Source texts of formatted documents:
________________

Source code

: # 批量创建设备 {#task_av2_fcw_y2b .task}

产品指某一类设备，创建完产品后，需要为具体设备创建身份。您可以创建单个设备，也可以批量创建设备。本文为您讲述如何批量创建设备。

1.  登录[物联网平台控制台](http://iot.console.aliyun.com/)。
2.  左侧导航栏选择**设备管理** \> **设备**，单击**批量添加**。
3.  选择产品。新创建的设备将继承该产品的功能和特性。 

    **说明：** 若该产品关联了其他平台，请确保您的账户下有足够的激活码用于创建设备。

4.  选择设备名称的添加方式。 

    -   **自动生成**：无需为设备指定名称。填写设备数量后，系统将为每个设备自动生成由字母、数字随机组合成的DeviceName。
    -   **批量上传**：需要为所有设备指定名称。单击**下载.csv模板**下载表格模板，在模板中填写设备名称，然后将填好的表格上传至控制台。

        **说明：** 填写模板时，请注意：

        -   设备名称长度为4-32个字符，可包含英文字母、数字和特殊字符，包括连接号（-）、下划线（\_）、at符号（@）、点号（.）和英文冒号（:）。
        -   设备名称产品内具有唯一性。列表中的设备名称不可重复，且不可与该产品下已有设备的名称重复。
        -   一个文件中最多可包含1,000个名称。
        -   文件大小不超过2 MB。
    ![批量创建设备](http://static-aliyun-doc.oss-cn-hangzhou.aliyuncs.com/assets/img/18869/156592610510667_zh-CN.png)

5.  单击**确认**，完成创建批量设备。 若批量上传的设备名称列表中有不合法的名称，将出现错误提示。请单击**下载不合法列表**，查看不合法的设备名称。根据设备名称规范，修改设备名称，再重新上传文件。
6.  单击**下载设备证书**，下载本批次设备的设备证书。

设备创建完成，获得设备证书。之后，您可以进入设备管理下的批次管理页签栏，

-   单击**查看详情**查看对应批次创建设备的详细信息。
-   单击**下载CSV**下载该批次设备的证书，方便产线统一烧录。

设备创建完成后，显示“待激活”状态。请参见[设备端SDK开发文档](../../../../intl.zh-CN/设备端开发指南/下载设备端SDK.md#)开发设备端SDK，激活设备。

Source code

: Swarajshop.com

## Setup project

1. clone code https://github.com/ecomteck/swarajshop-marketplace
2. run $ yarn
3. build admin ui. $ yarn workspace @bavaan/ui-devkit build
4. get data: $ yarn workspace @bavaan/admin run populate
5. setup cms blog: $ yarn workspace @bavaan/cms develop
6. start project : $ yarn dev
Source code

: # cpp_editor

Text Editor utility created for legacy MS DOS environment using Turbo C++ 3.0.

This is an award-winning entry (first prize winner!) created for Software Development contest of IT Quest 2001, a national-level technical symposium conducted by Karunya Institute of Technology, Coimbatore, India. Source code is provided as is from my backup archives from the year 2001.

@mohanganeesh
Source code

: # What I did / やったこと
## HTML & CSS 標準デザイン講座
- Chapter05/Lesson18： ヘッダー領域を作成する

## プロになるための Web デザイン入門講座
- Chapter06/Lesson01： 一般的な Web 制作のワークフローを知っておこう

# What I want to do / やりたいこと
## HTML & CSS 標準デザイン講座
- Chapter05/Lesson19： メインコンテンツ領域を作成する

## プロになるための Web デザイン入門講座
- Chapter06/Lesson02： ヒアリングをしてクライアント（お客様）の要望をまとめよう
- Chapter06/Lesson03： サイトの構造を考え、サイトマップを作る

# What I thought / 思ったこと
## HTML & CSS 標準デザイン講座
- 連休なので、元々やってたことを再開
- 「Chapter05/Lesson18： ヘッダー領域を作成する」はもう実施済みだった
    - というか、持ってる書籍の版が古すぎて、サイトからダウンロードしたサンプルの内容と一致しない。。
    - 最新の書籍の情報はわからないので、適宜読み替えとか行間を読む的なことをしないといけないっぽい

________________

I need the number of lines in the entries that include "yarn"; please give that number and nothing else.

Answer for the task ::
5